# PROBLEM DETAILS
In the data, extract each line that holds the string "like".

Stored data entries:

--- START ---

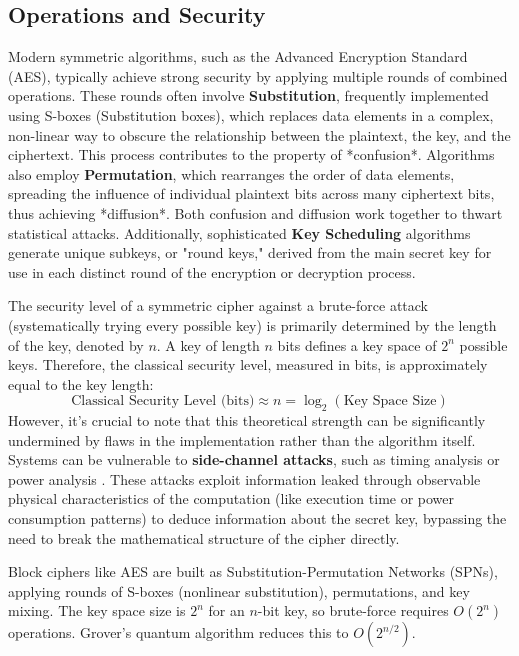 \subsection{Operations and Security}
Modern symmetric algorithms, such as the Advanced Encryption Standard (AES), typically achieve strong security by applying multiple rounds of combined operations. These rounds often involve \textbf{Substitution}, frequently implemented using S-boxes (Substitution boxes), which replaces data elements in a complex, non-linear way to obscure the relationship between the plaintext, the key, and the ciphertext. This process contributes to the property of *confusion*. Algorithms also employ \textbf{Permutation}, which rearranges the order of data elements, spreading the influence of individual plaintext bits across many ciphertext bits, thus achieving *diffusion*. Both confusion and diffusion work together to thwart statistical attacks. Additionally, sophisticated \textbf{Key Scheduling} algorithms generate unique subkeys, or "round keys," derived from the main secret key for use in each distinct round of the encryption or decryption process.

The security level of a symmetric cipher against a brute-force attack (systematically trying every possible key) is primarily determined by the length of the key, denoted by $n$. A key of length $n$ bits defines a key space of $2^n$ possible keys. Therefore, the classical security level, measured in bits, is approximately equal to the key length:
\begin{equation}\label{eq:key_space_ch3}
    \text{Classical Security Level (bits)} \approx n = \log_2(\text{Key Space Size})
\end{equation}
However, it's crucial to note that this theoretical strength can be significantly undermined by flaws in the implementation rather than the algorithm itself. Systems can be vulnerable to \textbf{side-channel attacks}, such as timing analysis \parencite{kocher1996timing} or power analysis \parencite{mangard2007power}. These attacks exploit information leaked through observable physical characteristics of the computation (like execution time or power consumption patterns) to deduce information about the secret key, bypassing the need to break the mathematical structure of the cipher directly.

Block ciphers like AES are built as Substitution-Permutation Networks (SPNs), applying rounds of S-boxes (nonlinear substitution), permutations, and key mixing. The key space size is $2^n$ for an $n$-bit key, so brute-force requires $O(2^n)$ operations. Grover's quantum algorithm reduces this to $O(2^{n/2})$.

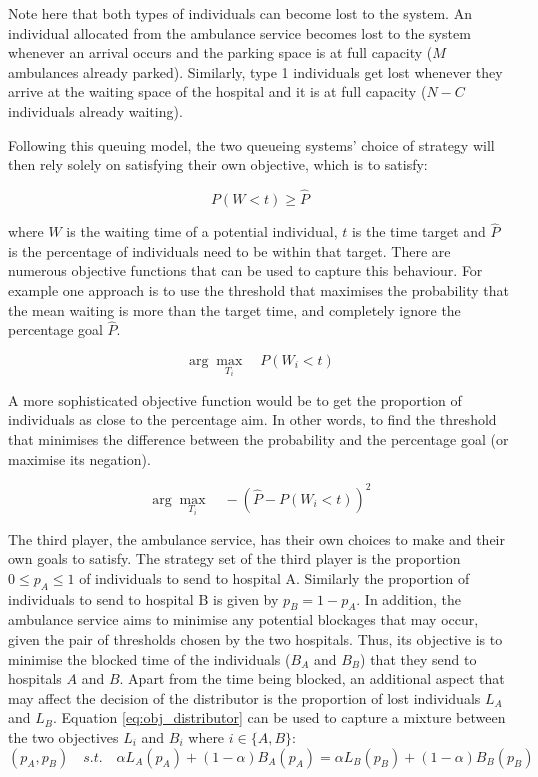 Note here that both types of individuals can become lost to the system. 
An individual allocated from the ambulance service becomes lost to the system 
whenever 
an arrival occurs and the parking space is at full capacity (\(M\) 
ambulances already parked).
Similarly, type 1 individuals get lost whenever they arrive at the waiting 
space of the hospital and it is at full capacity (\(N - C\) individuals already
waiting).

Following this queuing model, the two queueing systems' choice of strategy will 
then rely solely on satisfying their own 
objective, which is to satisfy:

\begin{equation}
    P(W < t) \geq \hat{P}
\end{equation}

where \(W\) is the waiting time of a potential individual, \(t\) is the time 
target and \(\hat{P}\) is the percentage of individuals need to be within that 
target. 
There are numerous objective functions that can be used to capture this 
behaviour. 
For example one approach is to use the threshold that maximises the probability 
that 
the mean waiting is more than the target time, and completely ignore the 
percentage goal \(\hat{P}\).

\begin{equation}
    \arg \max_{T_i} \quad P(W_i < t)
\end{equation}

A more sophisticated objective function would be to get the proportion 
of individuals as close to the percentage aim. 
In other words, to find the threshold that minimises the difference between the 
probability and the percentage goal (or maximise its negation).

\begin{equation}\label{eq:obj_queueing_systems}
    \arg \max_{T_i} \quad -\left( \hat{P} - P(W_i < t) \right)^2
\end{equation}

The third player, the ambulance service, has their own choices to make and 
their own 
goals to satisfy.
The strategy set of the third player is the proportion \(0 \leq p_A \leq 1\) of 
individuals to send to hospital A.
Similarly the proportion of individuals to send to hospital B is given by
\(p_B = 1 - p_A\).
In addition, the ambulance service aims to minimise any potential blockages
that may occur, given the pair of thresholds chosen by the two hospitals.
Thus, its objective is to minimise the blocked time of the individuals 
(\(B_A\) and \(B_B\))
that they send to hospitals \(A\) and \(B\).
Apart from the time being blocked, an additional aspect that may affect the 
decision of the distributor is the proportion of lost individuals 
\(L_A\) and \(L_B\).
Equation \ref{eq:obj_distributor} can be used to capture a mixture 
between the two objectives \(L_i\) and \(B_i\) where \(i \in \{A, B\}\):
\begin{equation}\label{eq:obj_distributor}
    (p_A, p_B) \quad s.t. \quad 
    \alpha L_A(p_A) + (1 - \alpha) B_A(p_A) = 
    \alpha L_B(p_B) + (1 - \alpha) B_B(p_B)
\end{equation}

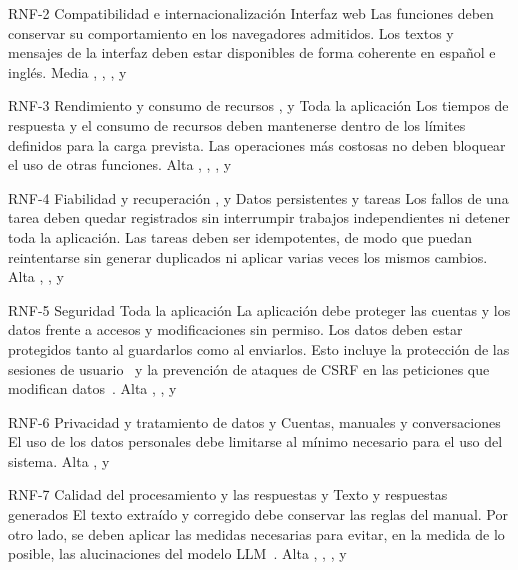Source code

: \requisitoNoFuncional
{RNF-2}
{Compatibilidad e internacionalización}
{}
{Interfaz web}
{Las funciones deben conservar su comportamiento en los navegadores
admitidos. Los textos y mensajes de la interfaz deben estar disponibles de forma
coherente en español e inglés.}
{Media}
{, , ,  y
}

\requisitoNoFuncional
{RNF-3}
{Rendimiento y consumo de recursos}
{,  y }
{Toda la aplicación}
{Los tiempos de respuesta y el consumo de recursos deben mantenerse dentro
de los límites definidos para la carga prevista. Las operaciones más costosas
no deben bloquear el uso de otras funciones.}
{Alta}
{, , ,
 y }

\requisitoNoFuncional
{RNF-4}
{Fiabilidad y recuperación}
{,  y }
{Datos persistentes y tareas}
{Los fallos de una tarea deben quedar registrados sin interrumpir trabajos
independientes ni detener toda la aplicación. Las tareas deben ser idempotentes,
de modo que puedan reintentarse sin generar duplicados ni aplicar varias
veces los mismos cambios.}
{Alta}
{, ,  y }

\requisitoNoFuncional
{RNF-5}
{Seguridad}
{}
{Toda la aplicación}
{La aplicación debe proteger las cuentas y los datos frente a accesos y
modificaciones sin permiso. Los datos deben estar protegidos tanto al
guardarlos como al enviarlos. Esto incluye la protección de las sesiones de
usuario~\cite{owasp_session_management} y la prevención de ataques de
\ac{CSRF} en las peticiones que modifican datos~\cite{owasp_csrf}.}
{Alta}
{, ,  y }

\requisitoNoFuncional
{RNF-6}
{Privacidad y tratamiento de datos}
{ y }
{Cuentas, manuales y conversaciones}
{El uso de los datos personales debe limitarse al mínimo necesario para el
uso del sistema.}
{Alta}
{,  y }


\requisitoNoFuncional
{RNF-7}
{Calidad del procesamiento y las respuestas}
{ y }
{Texto y respuestas generados}
{El texto extraído y corregido debe conservar las reglas del manual.
Por otro lado, se deben aplicar las medidas necesarias para evitar,
en la medida de lo posible, las alucinaciones del modelo \ac{LLM}~\cite{openai_hallucinations}.}
{Alta}
{, , ,
 y }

--- END ---

# WRITTEN RESPONSE
However, it's crucial to note that this theoretical strength can be significantly undermined by flaws in the implementation rather than the algorithm itself. Systems can be vulnerable to \textbf{side-channel attacks}, such as timing analysis \parencite{kocher1996timing} or power analysis \parencite{mangard2007power}. These attacks exploit information leaked through observable physical characteristics of the computation (like execution time or power consumption patterns) to deduce information about the secret key, bypassing the need to break the mathematical structure of the cipher directly.
Block ciphers like AES are built as Substitution-Permutation Networks (SPNs), applying rounds of S-boxes (nonlinear substitution), permutations, and key mixing. The key space size is $2^n$ for an $n$-bit key, so brute-force requires $O(2^n)$ operations. Grover's quantum algorithm reduces this to $O(2^{n/2})$.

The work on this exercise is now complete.